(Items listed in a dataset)
==================================================
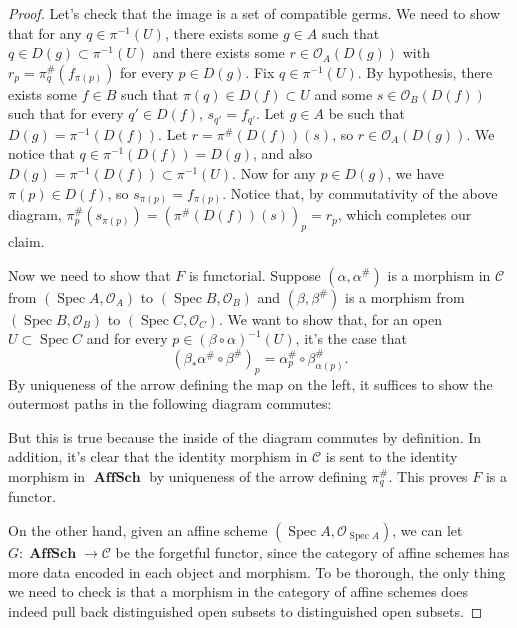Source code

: \documentclass{article}
\newcommand{\calO}{\mathcal{O}}
\newcommand{\fC}{\mathscr{C}}
\newcommand{\fO}{\mathscr{O}}
\DeclareMathOperator{\AffSch}{\mathbf{AffSch}} %
\DeclareMathOperator{\Spec}{\mathrm{Spec}}
\theoremstyle{definition} %
\begin{document}
\begin{proof}
    Let's check that the image is a set of compatible germs. We need to show that for any $q\in \pi^{-1}(U)$, there exists some $g\in A$ such that $q\in D(g)\subset \pi^{-1}(U)$ and there exists some $r\in \calO_A(D(g))$ with $r_p=\pi_q^\# (f_{\pi(p)})$ for every $p\in D(g).$ Fix $q\in \pi^{-1}(U).$ By hypothesis, there exists some $f\in B$ such that $\pi(q)\in D(f) \subset U$ and some $s\in \calO_B(D(f))$ such that for every $q'\in D(f)$, $s_{q'}=f_{q'}.$ Let $g\in A$ be such that $D(g)=\pi^{-1}(D(f))$. Let $r=\pi^{\#}(D(f))(s)$, so $r\in \calO_A(D(g)).$ We notice that $q\in \pi^{-1}(D(f))=D(g)$, and also $D(g)=\pi^{-1}(D(f))\subset \pi^{-1}(U).$ Now for any $p\in D(g)$, we have $\pi(p)\in D(f)$, so $s_{\pi(p)}=f_{\pi(p)}$. Notice that, by commutativity of the above diagram, $\pi^\#_p(s_{\pi(p)})=(\pi^\#(D(f))(s))_p=r_p$, which completes our claim.

    Now we need to show that $F$ is functorial. Suppose $(\alpha, \alpha^\#)$ is a morphism in $\fC$ from $(\Spec A, \calO_A)$ to $(\Spec B, \calO_B)$ and $(\beta, \beta^\#)$ is a morphism from $(\Spec B, \calO_B)$ to $(\Spec C, \calO_C).$ We want to show that, for an open $U\subset \Spec C$ and for every $p\in (\beta \circ \alpha)^{-1}(U)$, it's the case that
    \[
    (\beta_* \alpha^\# \circ \beta^\#)_p = \alpha^\#_p \circ \beta^\#_{\alpha(p)}.
    \]
    By uniqueness of the arrow defining the map on the left, it suffices to show the outermost paths in the following diagram commutes:
    \begin{center}
    \end{center}
    But this is true because the inside of the diagram commutes by definition. In addition, it's clear that the identity morphism in $\fC$ is sent to the identity morphism in $\AffSch$ by uniqueness of the arrow defining $\pi_q^\#$. This proves $F$ is a functor.

    On the other hand, given an affine scheme $(\Spec A, \fO_{\Spec A})$, we can let $G:\AffSch\to \fC$ be the forgetful functor, since the category of affine schemes has more data encoded in each object and morphism. To be thorough, the only thing we need to check is that a morphism in the category of affine schemes does indeed pull back distinguished open subsets to distinguished open subsets.
\end{proof}
\end{document}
==================================================
The word "arrow" may appear in several lines of the data; copy every line where it does.

    By uniqueness of the arrow defining the map on the left, it suffices to show the outermost paths in the following diagram commutes:
    But this is true because the inside of the diagram commutes by definition. In addition, it's clear that the identity morphism in $\fC$ is sent to the identity morphism in $\AffSch$ by uniqueness of the arrow defining $\pi_q^\#$. This proves $F$ is a functor.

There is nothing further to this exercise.